# Air waves under new vinyl flooring



## geospec (May 23, 2009)

Hi All,

The guy with the "bigger" heat gun never show up yesterday. I guess that he is playing gulf with his buddies. The area that heat (torched) was applied few days ago, the delamination is worse now and the home owner is furious with us. :furious:

Rkeister was right! The technical support group of StainMaster that soft-step requires pressure sensitive MT-711 adhesive. StainMaster told us to take it out and make sure to remove the V-31 adhesive. By the way, StainMaster voided the warranty for the home owner! 

There were no dollies ever used on the finished floor.

Side issue: We installed the floor first because the home owner wanted the bottom of the cabinets protected with a layer of vinyl for water protection. They have pets and their past experience with vinyl flooring with a particle board under-layment was disastrous. They are older couple and tile flooring will be too hard on their feet!

George


----------



## Rkeister (May 25, 2009)

Also is this glued right over plywood, The cushioned products should still be glued to a luan board. I believe stratamax is the only product able to put put down directly over ply.


----------



## Floorwizard (Sep 24, 2003)

Luan?
wrong...
Luan is cheap crap...why would ply be less warrantied?
because it's more stable?

Look very detailed at Vinyl manufacturer warranties over Luan.


----------



## Rkeister (May 25, 2009)

Well if you want to get technical i use the term loosely, we use ultraply and it does a fine job.


----------



## Mike Costello (Aug 1, 2004)

No technical about it, no one warranties luan.

Plywood is fine as long as it is exterior grade. Not a fan of it myself but its doable.

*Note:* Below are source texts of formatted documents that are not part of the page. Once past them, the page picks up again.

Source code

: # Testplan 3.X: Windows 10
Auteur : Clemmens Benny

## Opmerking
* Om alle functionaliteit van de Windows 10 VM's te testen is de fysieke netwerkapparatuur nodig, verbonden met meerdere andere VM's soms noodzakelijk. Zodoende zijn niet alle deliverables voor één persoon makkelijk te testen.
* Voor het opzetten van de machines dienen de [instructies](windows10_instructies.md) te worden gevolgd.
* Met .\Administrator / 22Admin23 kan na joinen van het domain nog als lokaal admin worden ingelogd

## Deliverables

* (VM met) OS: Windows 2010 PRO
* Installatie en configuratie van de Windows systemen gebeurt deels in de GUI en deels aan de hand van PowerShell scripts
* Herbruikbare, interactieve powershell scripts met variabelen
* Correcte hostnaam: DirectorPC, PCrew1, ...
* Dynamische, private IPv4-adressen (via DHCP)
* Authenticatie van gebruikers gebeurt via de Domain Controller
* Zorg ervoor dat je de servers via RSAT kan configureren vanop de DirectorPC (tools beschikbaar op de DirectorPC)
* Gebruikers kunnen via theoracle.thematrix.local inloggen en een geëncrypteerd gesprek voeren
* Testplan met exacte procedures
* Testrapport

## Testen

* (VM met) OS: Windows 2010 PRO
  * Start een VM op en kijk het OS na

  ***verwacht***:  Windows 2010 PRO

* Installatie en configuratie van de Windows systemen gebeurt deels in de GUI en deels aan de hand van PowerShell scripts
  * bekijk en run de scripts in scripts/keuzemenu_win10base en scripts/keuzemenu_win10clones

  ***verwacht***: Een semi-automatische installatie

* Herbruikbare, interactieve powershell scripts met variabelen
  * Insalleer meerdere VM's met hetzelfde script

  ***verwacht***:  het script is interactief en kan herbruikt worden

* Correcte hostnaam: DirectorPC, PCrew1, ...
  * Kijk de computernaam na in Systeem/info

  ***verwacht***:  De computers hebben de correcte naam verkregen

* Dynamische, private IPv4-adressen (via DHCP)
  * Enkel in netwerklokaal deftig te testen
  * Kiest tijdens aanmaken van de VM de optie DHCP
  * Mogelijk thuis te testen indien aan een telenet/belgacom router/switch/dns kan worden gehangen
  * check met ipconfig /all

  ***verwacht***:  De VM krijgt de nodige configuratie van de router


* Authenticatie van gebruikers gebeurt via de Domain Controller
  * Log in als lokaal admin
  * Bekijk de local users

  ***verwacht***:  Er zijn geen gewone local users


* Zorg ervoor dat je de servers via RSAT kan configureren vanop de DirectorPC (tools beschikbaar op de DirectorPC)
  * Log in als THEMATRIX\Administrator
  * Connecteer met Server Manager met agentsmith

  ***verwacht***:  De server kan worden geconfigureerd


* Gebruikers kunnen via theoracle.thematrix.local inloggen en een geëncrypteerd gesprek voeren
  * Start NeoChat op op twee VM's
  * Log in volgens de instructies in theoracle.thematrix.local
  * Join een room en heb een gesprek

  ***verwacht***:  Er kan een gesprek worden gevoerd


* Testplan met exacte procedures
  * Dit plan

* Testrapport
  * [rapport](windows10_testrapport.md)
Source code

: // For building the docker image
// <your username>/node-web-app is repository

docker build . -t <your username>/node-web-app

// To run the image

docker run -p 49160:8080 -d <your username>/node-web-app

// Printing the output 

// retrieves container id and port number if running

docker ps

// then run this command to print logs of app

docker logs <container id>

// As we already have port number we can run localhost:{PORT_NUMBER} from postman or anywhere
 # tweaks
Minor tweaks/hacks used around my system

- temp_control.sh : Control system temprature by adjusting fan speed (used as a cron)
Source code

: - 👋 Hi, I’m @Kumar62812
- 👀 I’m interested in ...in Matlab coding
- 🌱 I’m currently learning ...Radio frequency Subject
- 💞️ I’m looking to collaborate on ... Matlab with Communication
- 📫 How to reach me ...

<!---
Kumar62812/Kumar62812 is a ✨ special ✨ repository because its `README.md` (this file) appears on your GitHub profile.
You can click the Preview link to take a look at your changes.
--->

Im a Tech Ply fan myself. I had 2 Ultraply floors delam on me and all they would do is give me new plywood


----------



## Floorwizard (Sep 24, 2003)

> Well if you want to get technical i use the term loosely, we use ultraply and it does a fine job.


sorry, but yes, I do get technical.
Luan is an actual product different from ply.
I just nit pick....


----------



## geospec (May 23, 2009)

Hi All,

We finally repaired the air bubble flooring. During the demo, the vinyl sheet peeled right out without any effort from the plywood subfloor. The  thing was no gluing to the subfloor! My co-worker took the whole sheet of the vinyl flooring home and said that he will use that on his garage as a floating floor. We had to removed the plywood subfloor and installed a new subfloor. This time, we ordered the right glue instead of trusting the sales rep. at the supplier's warehouse.

Before using the MT-711 on the new floor, we tested the adhesive on a scrapped plywood a week earlier, and we tried to peel the vinyl off without any success.

Everything looks fine now and we hope that nightmare will not haunt us again in the future!

Thanks and stay away from the Mannington's Sorbella flooring!:clap:


----------



## yellowsucker (Apr 22, 2012)

geospec said:


> My flooring subcontractor installed a new Stainmaster Soft Step 12.00 on our newly plywood subfloor for a kitchen addition on January of this year in San Francisco. The kitchen cabinets were installed a week later on this vinyl flooring and everything was completed on schedule. A month latter after the completion, the flooring started to develop air waves of 1/2 inch wide by 20 ft long under the vinyl and the air gap is progressing to about 6 inches wide now. We called the Stainmaster's technical service and we provided all the necessary information and hoping for a helping hand to solve this problem. Stainmaster's technical service told us that the dealer gave us the wrong type of glue (Adhesive V-31) for this flooring and told us to get together with the dealer to replace this vinyl flooring. The right glue should have been MT-711. Yesterday, the dealer's technician is scratching his brains to repair this flooring with a flame torches and the air wave reappeared when the vinyl cool off. The technician promised to return next week with a "bigger" heat gun to do a pro job. Do you think this repair approach will work?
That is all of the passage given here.